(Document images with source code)
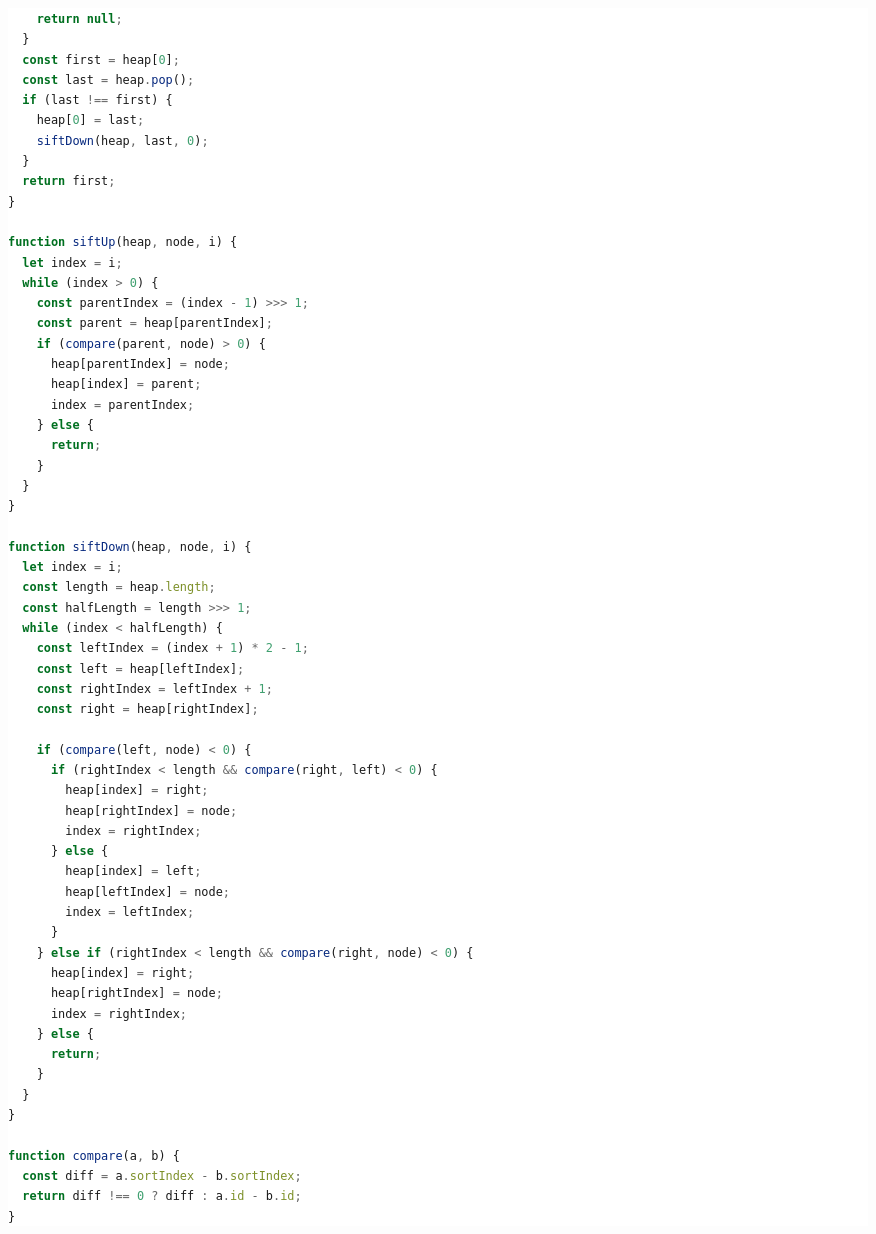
 ```javascript
    return null;
  }
  const first = heap[0];
  const last = heap.pop();
  if (last !== first) {
    heap[0] = last;
    siftDown(heap, last, 0);
  }
  return first;
}

function siftUp(heap, node, i) {
  let index = i;
  while (index > 0) {
    const parentIndex = (index - 1) >>> 1;
    const parent = heap[parentIndex];
    if (compare(parent, node) > 0) {
      heap[parentIndex] = node;
      heap[index] = parent;
      index = parentIndex;
    } else {
      return;
    }
  }
}

function siftDown(heap, node, i) {
  let index = i;
  const length = heap.length;
  const halfLength = length >>> 1;
  while (index < halfLength) {
    const leftIndex = (index + 1) * 2 - 1;
    const left = heap[leftIndex];
    const rightIndex = leftIndex + 1;
    const right = heap[rightIndex];

    if (compare(left, node) < 0) {
      if (rightIndex < length && compare(right, left) < 0) {
        heap[index] = right;
        heap[rightIndex] = node;
        index = rightIndex;
      } else {
        heap[index] = left;
        heap[leftIndex] = node;
        index = leftIndex;
      }
    } else if (rightIndex < length && compare(right, node) < 0) {
      heap[index] = right;
      heap[rightIndex] = node;
      index = rightIndex;
    } else {
      return;
    }
  }
}

function compare(a, b) {
  const diff = a.sortIndex - b.sortIndex;
  return diff !== 0 ? diff : a.id - b.id;
}
```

### EXERCISE OBJECTIVE
Write out every line from the entries where "const" appears.

### RESULT
  const first = heap[0];
  const last = heap.pop();
    const parentIndex = (index - 1) >>> 1;
    const parent = heap[parentIndex];
  const length = heap.length;
  const halfLength = length >>> 1;
    const leftIndex = (index + 1) * 2 - 1;
    const left = heap[leftIndex];
    const rightIndex = leftIndex + 1;
    const right = heap[rightIndex];
  const diff = a.sortIndex - b.sortIndex;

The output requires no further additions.